WHAT THE TASK REQUIRES
In the records below, the line containing "Number of Household" is the first to keep. Retype it and all later lines exactly, through the end.
※
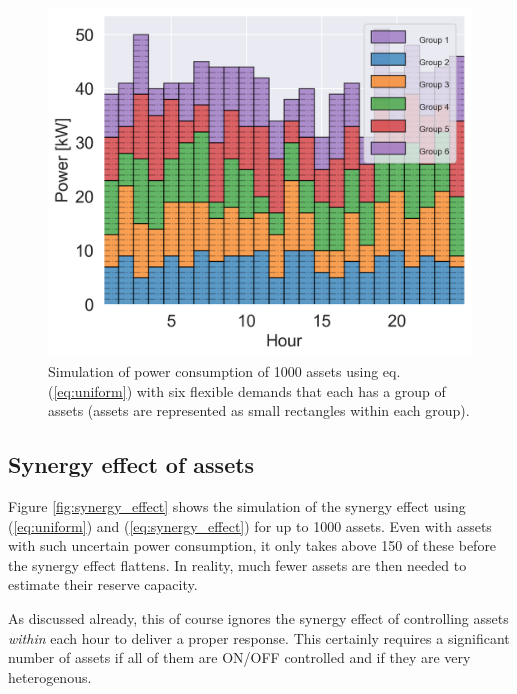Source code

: \documentclass[lettersize,journal]{IEEEtran}
\begin{document}
\begin{figure}[!t]
    \centering
    \includegraphics[width=\columnwidth]{figures/assets2.png}
    \caption{Simulation of power consumption of 1000 assets using eq. (\ref{eq:uniform}) with six flexible demands that each has a group of assets (assets are represented as small rectangles within each group).}
    \label{fig:assets}
\end{figure}

\subsection{Synergy effect of assets}

Figure \ref{fig:synergy_effect} shows the simulation of the synergy effect using (\ref{eq:uniform}) and (\ref{eq:synergy_effect}) for up to 1000 assets. Even with assets with such uncertain power consumption, it only takes above 150 of these before the synergy effect flattens. In reality, much fewer assets are then needed to estimate their reserve capacity.

As discussed already, this of course ignores the synergy effect of controlling assets \textit{within} each hour to deliver a proper response. This certainly requires a significant number of assets if all of them are ON/OFF controlled and if they are very heterogenous.
\end{document}
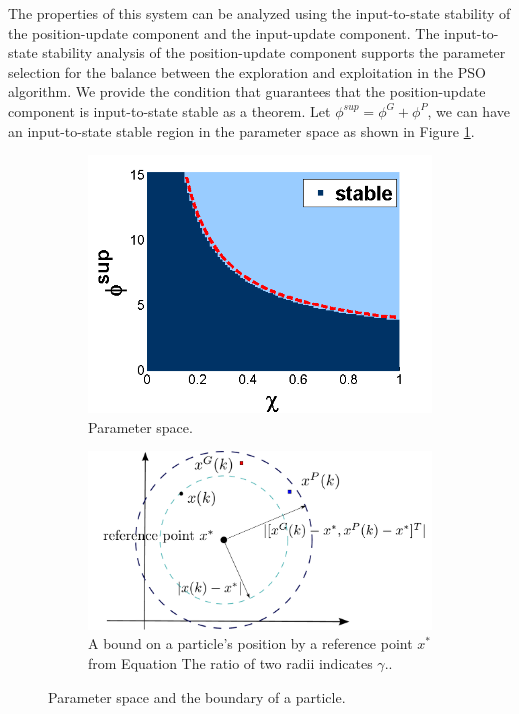 \documentclass[phd]{byuprop}
\begin{document}
The properties of this system can be analyzed using the input-to-state stability of the position-update component and the input-update component. 
The input-to-state stability analysis of the position-update component supports the parameter selection for the balance between the exploration and exploitation in the PSO algorithm.
We provide the condition that guarantees that the position-update component is input-to-state stable as a theorem.
Let $ \phi^{sup}  = \phi^{G} + \phi^{P} $, we can have an input-to-state stable region in the parameter space as shown in Figure \ref{fig:paramSpace}.

\begin{figure}[htbp]
	\centering
	\begin{subfigure}[t]{0.4\linewidth}
		\centering
		\includegraphics[width=\textwidth]{./fig/param2.png}
		\caption{Parameter space.}
		\label{fig:paramSpace}
	\end{subfigure}  
	\begin{subfigure}[t]{0.55\linewidth}
		\centering
		\includegraphics[width=\textwidth]{./fig/boundary}
		\caption{A bound on a particle's position by a reference point $ x^{*} $ from Equation %
		The ratio of two radii indicates $ \gamma $..}
		\label{fig:boundary}
	\end{subfigure}   
	\caption{Parameter space and the boundary of a particle.}
	\label{fig:particle:param_bound}
\end{figure}
\end{document}
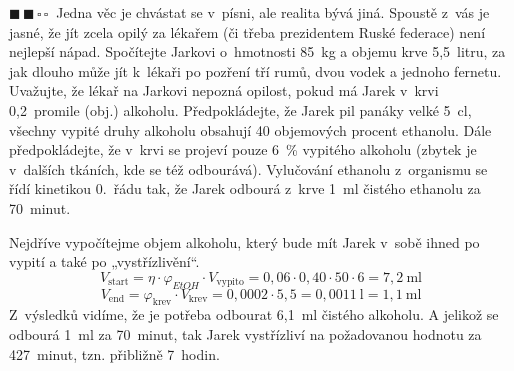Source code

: \documentclass{book}
\newcommand{\dva}{$\blacksquare \, \blacksquare \, \square \, \square \; \; $}
\renewenvironment{quotation}{\par}{\par} %
\begin{document}
\begin{quotation}
\dva Jedna věc je chvástat se v~písni, ale realita bývá jiná. Spoustě z~vás
je jasné, že jít zcela opilý za lékařem (či třeba prezidentem Ruské
federace) není nejlepší nápad. Spočítejte Jarkovi o~hmotnosti 85~kg
a objemu krve 5,5~litru, za jak dlouho může jít k~lékaři po pozření
tří rumů, dvou vodek a jednoho fernetu. Uvažujte, že lékař na Jarkovi
nepozná opilost, pokud má Jarek v~krvi 0,2~promile (obj.) alkoholu.
Předpokládejte, že Jarek pil panáky velké 5~cl, všechny vypité druhy
alkoholu obsahují 40 objemových procent ethanolu. Dále předpokládejte,
že v~krvi se projeví pouze 6~\% vypitého alkoholu (zbytek je v~dalších
tkáních, kde se též odbourává). Vylučování ethanolu z~organismu se řídí kinetikou 0.~řádu
tak, že Jarek odbourá z~krve 1~ml čistého ethanolu za 70~minut.
\end{quotation} \dotfill \par 
\newpage %
Nejdříve vypočítejme objem alkoholu, který bude mít Jarek v~sobě ihned
po vypití a také po „vystřízlivění“. 
\[
V_{\mathrm{start}}=\eta\cdot\varphi_{EtOH}\cdot V_{\mathrm{vypito}}=0,06\cdot0,40\cdot50\cdot6=7,2\ \mathrm{ml}
\]
\[
V_{\mathrm{end}}=\varphi_{\mathrm{krev}}\cdot V_{\mathrm{krev}}=0,0002\cdot5,5=0,0011\ \mathrm{l}=1,1\ \mathrm{ml}
\]
Z~výsledků vidíme, že je potřeba odbourat 6,1~ml čistého alkoholu.
A jelikož se odbourá 1~ml za 70~minut, tak Jarek vystřízliví na požadovanou
hodnotu za 427~minut, tzn. přibližně 7~hodin. 
\end{document}
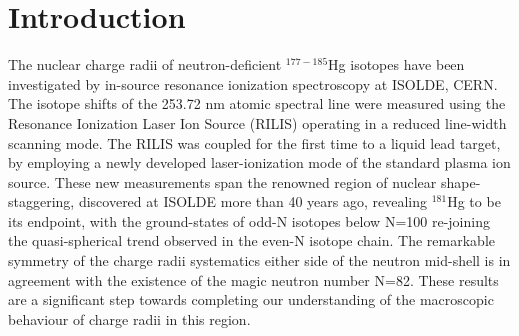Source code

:\section{Introduction}
The nuclear charge radii of neutron-deficient $^{177-185}$Hg isotopes have been investigated by in-source resonance ionization spectroscopy at ISOLDE, CERN.  The isotope shifts of the 253.72 nm atomic spectral line were measured using the Resonance Ionization Laser Ion Source (RILIS) operating in a reduced line-width scanning mode.  The RILIS was coupled for the first time to a liquid lead target, by employing a newly developed laser-ionization mode of the standard plasma ion source. These new measurements span the renowned region of nuclear shape-staggering, discovered at ISOLDE more than 40 years ago, revealing $^{181}$Hg to be its endpoint, with the ground-states of odd-N isotopes below N=100 re-joining the quasi-spherical trend observed in the even-N isotope chain.  The remarkable symmetry of the charge radii systematics either side of the neutron mid-shell is in agreement with the existence of the magic neutron number N=82.
These results are a significant step towards completing our understanding of the macroscopic behaviour of charge radii in this region.
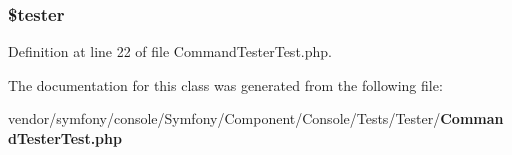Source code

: \subsubsection[{\$tester}]{\setlength{\rightskip}{0pt plus 5cm}\$tester\hspace{0.3cm}{\ttfamily [protected]}}\label{class_symfony_1_1_component_1_1_console_1_1_tests_1_1_tester_1_1_command_tester_test_ab0233113403962d42d12af9dfd317d91}


Definition at line 22 of file Command\+Tester\+Test.\+php.



The documentation for this class was generated from the following file\+:\begin{DoxyCompactItemize}
\item 
vendor/symfony/console/\+Symfony/\+Component/\+Console/\+Tests/\+Tester/{\bf Command\+Tester\+Test.\+php}\end{DoxyCompactItemize}
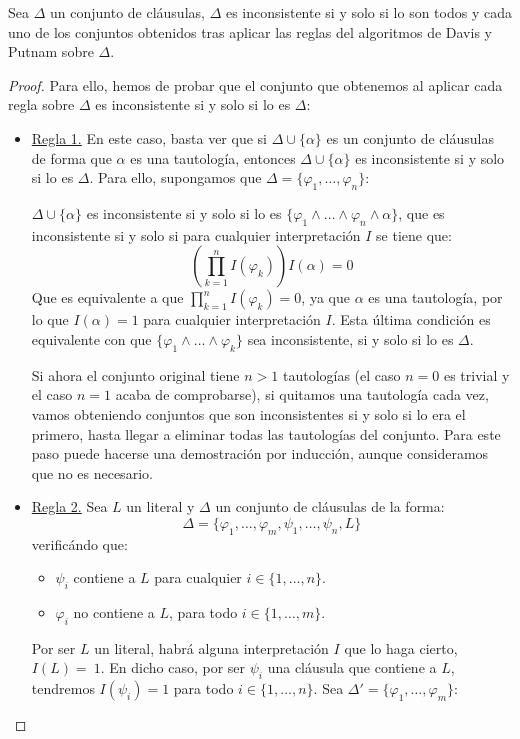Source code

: \begin{teo}\label{teo:func_davis_putnam}
    Sea $\Delta$ un conjunto de cláusulas, $\Delta$ es inconsistente si y solo si lo son todos y cada uno de los conjuntos obtenidos tras aplicar las reglas del algoritmos de Davis y Putnam sobre $\Delta$.
    \begin{proof}
        Para ello, hemos de probar que el conjunto que obtenemos al aplicar cada regla sobre $\Delta$ es inconsistente si y solo si lo es $\Delta$:
        \begin{itemize}
            \item \underline{Regla 1.} En este caso, basta ver que si $\Delta\cup\{\alpha\}$ es un conjunto de cláusulas de forma que $\alpha$ es una tautología, entonces $\Delta\cup\{\alpha\}$ es inconsistente si y solo si lo es $\Delta$. Para ello, supongamos que $\Delta = \{\varphi_1,\ldots,\varphi_n\}$:

                $\Delta\cup\{\alpha\}$ es inconsistente si y solo si lo es $\{\varphi_1\land\ldots\land\varphi_n\land \alpha\}$, que es inconsistente si y solo si para cualquier interpretación $I$ se tiene que:
                \begin{equation*}
                    \left(\prod_{k=1}^{n}I(\varphi_k)\right)I(\alpha) = 0
                \end{equation*}
                Que es equivalente a que $\prod\limits_{k=1}^{n}I(\varphi_k)=0$, ya que $\alpha$ es una tautología, por lo que $I(\alpha)=1$ para cualquier interpretación $I$. Esta última condición es equivalente con que $\{\varphi_1\land\ldots\land\varphi_k\}$ sea inconsistente, si y solo si lo es $\Delta$.

                Si ahora el conjunto original tiene $n>1$ tautologías (el caso $n=0$ es trivial y el caso $n=1$ acaba de comprobarse), si quitamos una tautología cada vez, vamos obteniendo conjuntos que son inconsistentes si y solo si lo era el primero, hasta llegar a eliminar todas las tautologías del conjunto. Para este paso puede hacerse una demostración por inducción, aunque consideramos que no es necesario.
            \item \underline{Regla 2.} Sea $L$ un literal y $\Delta$ un conjunto de cláusulas de la forma: 
                \begin{equation*}
                    \Delta = \{\varphi_1,\ldots,\varphi_m,\psi_1,\ldots,\psi_n,L\}
                \end{equation*}
                verificándo que:
                \begin{itemize}
                    \item $\psi_i$ contiene a $L$ para cualquier $i \in \{1,\ldots,n\}$.
                    \item $\varphi_i$ no contiene a $L$, para todo $i \in \{1,\ldots,m\}$.
                \end{itemize}
                Por ser $L$ un literal, habrá alguna interpretación $I$ que lo haga cierto, $I(L)=~1$. En dicho caso, por ser $\psi_i$ una cláusula que contiene a $L$, tendremos $I(\psi_i)=1$ para todo $i \in \{1,\ldots,n\}$. Sea $\Delta' = \{\varphi_1,\ldots,\varphi_m\}$:


\end{itemize}
\end{proof}
\end{teo}
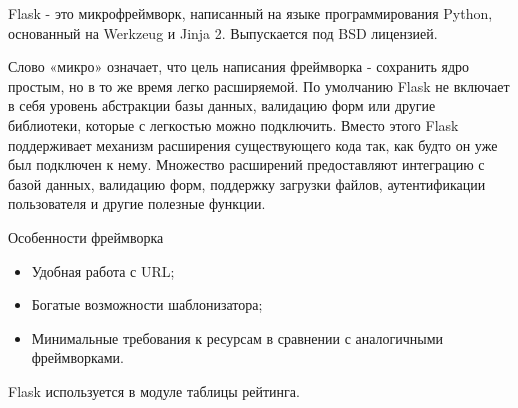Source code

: Flask - это микрофреймворк, написанный на языке программирования Python, основанный на Werkzeug и Jinja 2. Выпускается под BSD лицензией.

Слово «микро» означает, что цель написания фреймворка - сохранить ядро простым, но в то же время легко расширяемой. По умолчанию Flask не включает в себя уровень абстракции базы данных, валидацию форм или другие библиотеки, которые с легкостью можно подключить. Вместо этого Flask поддерживает механизм расширения существующего кода так, как будто он уже был подключен к нему. Множество расширений предоставляют интеграцию с базой данных, валидацию форм, поддержку загрузки файлов, аутентификации пользователя и другие полезные функции.

Особенности фреймворка 
\begin{itemize}
\item Удобная работа с URL;
\item Богатые возможности шаблонизатора;
\item Минимальные требования к ресурсам в сравнении с аналогичными фреймворками.
\end{itemize}

Flask используется в модуле таблицы рейтинга. 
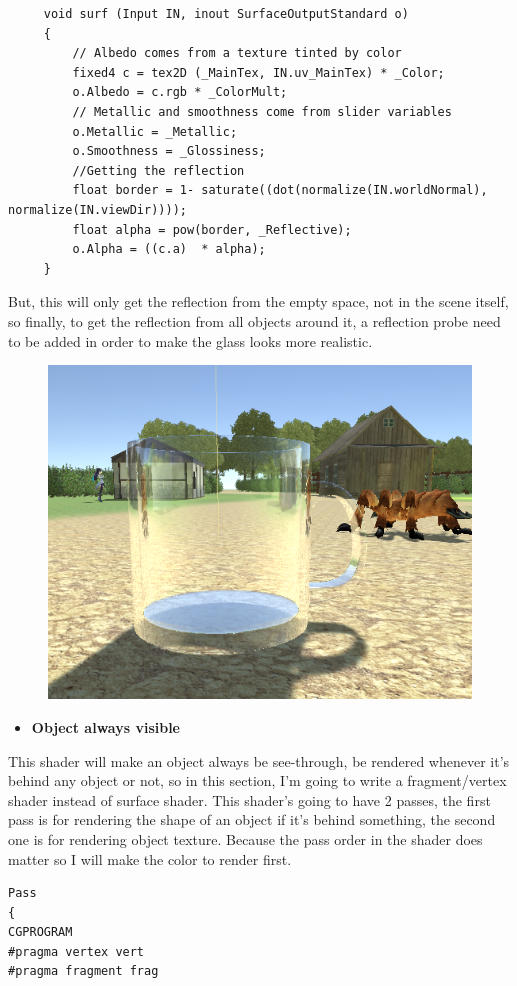 \documentclass[a4paper, 13pt]{extarticle}
\begin{document}
{\begin{figure}[h]
  	\end{figure}
     \begin{lstlisting}
     void surf (Input IN, inout SurfaceOutputStandard o)
     {
	     // Albedo comes from a texture tinted by color
	     fixed4 c = tex2D (_MainTex, IN.uv_MainTex) * _Color;
	     o.Albedo = c.rgb * _ColorMult;
	     // Metallic and smoothness come from slider variables
	     o.Metallic = _Metallic;
	     o.Smoothness = _Glossiness;
	     //Getting the reflection
	     float border = 1- saturate((dot(normalize(IN.worldNormal), normalize(IN.viewDir))));
	     float alpha = pow(border, _Reflective);
	     o.Alpha = ((c.a)  * alpha);
     }
      \end{lstlisting}
      But, this will only get the reflection from the empty space, not in the scene itself, so finally, to get the reflection from all objects around it, a reflection probe need to be added in order to make the glass looks more realistic.
      \begin{figure}[h]
      	\begin{minipage}{1\textwidth}
      		\centering
      		\includegraphics[width=0.4\linewidth]{intructions/reflection_probe.png}
      		\centering
      		\label{fig:test32}
      	\end{minipage}      	
      \end{figure}
  \begin{itemize}
 	\item \bfseries Object always visible 
  \end{itemize}
This shader will make an object always be see-through, be rendered whenever it's behind any object or not, so in this section, I'm going to write a fragment/vertex shader instead of surface shader. This shader's going to have 2 passes, the first pass is for rendering the shape of an object if it's behind something, the second one is for rendering object texture. Because the pass order in the shader does matter so I will make the color to render first. 

\begin{lstlisting}
Pass
{
CGPROGRAM
#pragma vertex vert
#pragma fragment frag


\end{lstlisting}}
\end{document}
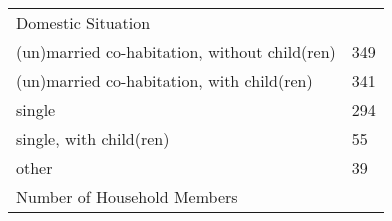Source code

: \documentclass{article}
\begin{document}
\begin{table}[h]
\begin{tabular}{ll}
Domestic Situation                                                                  &        \\
(un)married co-habitation, without child(ren)                                   & 349    \\
(un)married co-habitation, with child(ren)                                      & 341    \\
single                                                                          & 294    \\
single, with child(ren)                                                         & 55     \\
other                                                                           & 39     \\ \hline
Number of Household Members                                                                     &        \\


\end{tabular}
\end{table}
\end{document}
※
RESPONSE TO THIS EXERCISE
Number of Household Members                                                                     &        \\


\end{tabular}
\end{table}
\end{document}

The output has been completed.